◆ **YOUR INSTRUCTIONS**: Across these entries, work out how many lines carry the string "begin", and give only that number.

◆ **DATA LISTING**:
- - -
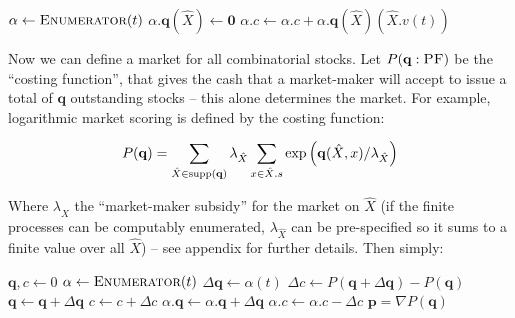 \documentclass{article}
\begin{document}
\begin{algorithm}
\begin{algorithmic}
            \State $\alpha\gets\Enumerator{t}$
             
                 
                    \State $\alpha.\mathbf{q}(\hat{X})\gets \mathbf{0}$ 
                    \State $\alpha.c \gets \alpha.c + \alpha.\mathbf{q}(\hat{X})(\hat{X}.v(t))$ 
                \EndIf
            \EndFor
        \EndWhile
    \EndFunction
\end{algorithmic}
\end{algorithm}

Now we can define a market for all combinatorial stocks. Let $P(\mathbf{q}:\PF)$ be the ``costing function'', that gives the cash that a market-maker will accept to issue a total of $\mathbf{q}$ outstanding stocks -- this alone determines the market. For example, logarithmic market scoring \cite{hanson_logarithmic_2002} is defined by the costing function:

\begin{equation*}
    P(\mathbf{q}) = \sum_{\hat{X}\in \operatorname{supp}\left(\mathbf{q}\right)}{\lambda_{\hat{X}}\sum_{x\in\hat{X}.s}{\exp\left(\mathbf{q}(\hat{X}, x)/\lambda_{\hat{X}}\right)}}
\end{equation*}

Where $\lambda_{\hat{X}}$ the ``market-maker subsidy'' for the market on $\hat{X}$ (if the finite processes can be computably enumerated, $\lambda_{\hat{X}}$ can be pre-specified so it sums to a finite value over all $\hat{X}$) -- see appendix for further details. Then simply:

\begin{algorithm}
\begin{algorithmic}
    \State $\mathbf{q}, c \gets 0$ 
        \State $\alpha\gets\Enumerator{t}$
        \State $\Delta\mathbf{q} \gets \alpha(t)$
        \State $\Delta c \gets P(\mathbf{q}+\Delta\mathbf{q})-P(\mathbf{q})$
            \State $\mathbf{q}\gets\mathbf{q}+\Delta\mathbf{q}$
            \State $c \gets c + \Delta c$ 
            \State $\alpha.\mathbf{q}\gets\alpha.\mathbf{q}+\Delta \mathbf{q}$
            \State $\alpha.c\gets\alpha.c-\Delta c$
        \EndIf
        \State $\mathbf{p}=\nabla P(\mathbf{q})$
    \EndWhile
\EndFunction
\end{algorithmic}
\end{algorithm}
\end{document}
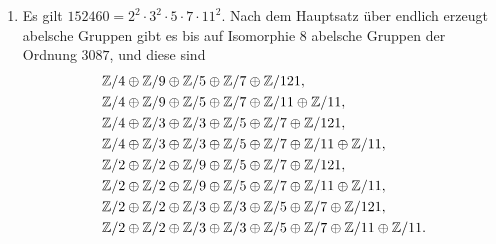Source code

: \begin{solution}
\begin{enumerate}
    \item
      Es gilt $152460 = 2^2 \cdot 3^2 \cdot 5 \cdot 7 \cdot 11^2$.
      Nach dem Hauptsatz über endlich erzeugt abelsche Gruppen gibt es bis auf Isomorphie $8$ abelsche Gruppen der Ordnung $3087$, und diese sind
      \begin{align*}
        &\, \mathbb{Z}/4 \oplus \mathbb{Z}/9 \oplus \mathbb{Z}/5 \oplus \mathbb{Z}/7 \oplus \mathbb{Z}/121,
        \\
        &\,\mathbb{Z}/4 \oplus \mathbb{Z}/9 \oplus \mathbb{Z}/5 \oplus \mathbb{Z}/7 \oplus \mathbb{Z}/11 \oplus \mathbb{Z}/11,
        \\
        &\,\mathbb{Z}/4 \oplus \mathbb{Z}/3 \oplus \mathbb{Z}/3 \oplus \mathbb{Z}/5 \oplus \mathbb{Z}/7 \oplus \mathbb{Z}/121,
        \\
        &\,\mathbb{Z}/4 \oplus \mathbb{Z}/3 \oplus \mathbb{Z}/3 \oplus \mathbb{Z}/5 \oplus \mathbb{Z}/7 \oplus \mathbb{Z}/11 \oplus \mathbb{Z}/11,
        \\
        &\,\mathbb{Z}/2 \oplus \mathbb{Z}/2 \oplus \mathbb{Z}/9 \oplus \mathbb{Z}/5 \oplus \mathbb{Z}/7 \oplus \mathbb{Z}/121,
        \\
        &\,\mathbb{Z}/2 \oplus \mathbb{Z}/2 \oplus \mathbb{Z}/9 \oplus \mathbb{Z}/5 \oplus \mathbb{Z}/7 \oplus \mathbb{Z}/11 \oplus \mathbb{Z}/11,
        \\
        &\,\mathbb{Z}/2 \oplus \mathbb{Z}/2 \oplus \mathbb{Z}/3 \oplus \mathbb{Z}/3 \oplus \mathbb{Z}/5 \oplus \mathbb{Z}/7 \oplus \mathbb{Z}/121,
        \\
        &\,\mathbb{Z}/2 \oplus \mathbb{Z}/2 \oplus \mathbb{Z}/3 \oplus \mathbb{Z}/3 \oplus \mathbb{Z}/5 \oplus \mathbb{Z}/7 \oplus \mathbb{Z}/11 \oplus \mathbb{Z}/11.
      \end{align*}
  \end{enumerate}
\end{solution}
- - -
◆ **THE ANSWER**: 9